Stored data
Start of Block

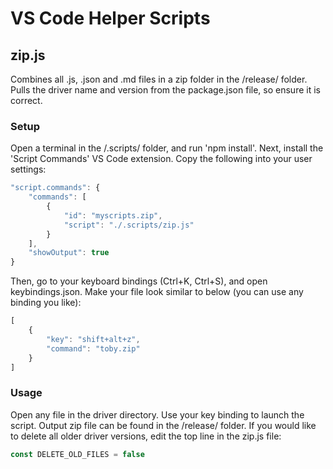 # VS Code Helper Scripts

## zip.js

Combines all .js, .json and .md files in a zip folder in the /release/ folder.
Pulls the driver name and version from the package.json file, so ensure it is correct.

### Setup

Open a terminal in the /.scripts/ folder, and run 'npm install'.
Next, install the 'Script Commands' VS Code extension.
Copy the following into your user settings:
```javascript
"script.commands": {
    "commands": [
        {
            "id": "myscripts.zip",
            "script": "./.scripts/zip.js"
        }
    ],
    "showOutput": true
}
```

Then, go to your keyboard bindings (Ctrl+K, Ctrl+S), and open keybindings.json.
Make your file look similar to below (you can use any binding you like):
```javascript
[
    {
        "key": "shift+alt+z",
        "command": "toby.zip"
    }
]
```
  
### Usage

Open any file in the driver directory. Use your key binding to launch the script.
Output zip file can be found in the /release/ folder.
If you would like to delete all older driver versions, edit the top line in the zip.js file:
```javascript
const DELETE_OLD_FILES = false
```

End of Block

Would it be possible to print the records above verbatim, pictures omitted?

 # VS Code Helper Scripts

## zip.js

Combines all .js, .json and .md files in a zip folder in the /release/ folder.
Pulls the driver name and version from the package.json file, so ensure it is correct.

### Setup

Open a terminal in the /.scripts/ folder, and run 'npm install'.
Next, install the 'Script Commands' VS Code extension.
Copy the following into your user settings:
```javascript
"script.commands": {
    "commands": [
        {
            "id": "myscripts.zip",
            "script": "./.scripts/zip.js"
        }
    ],
    "showOutput": true
}
```

Then, go to your keyboard bindings (Ctrl+K, Ctrl+S), and open keybindings.json.
Make your file look similar to below (you can use any binding you like):
```javascript
[
    {
        "key": "shift+alt+z",
        "command": "toby.zip"
    }
]
```
  
### Usage

Open any file in the driver directory. Use your key binding to launch the script.
Output zip file can be found in the /release/ folder.
If you would like to delete all older driver versions, edit the top line in the zip.js file:
```javascript
const DELETE_OLD_FILES = false
```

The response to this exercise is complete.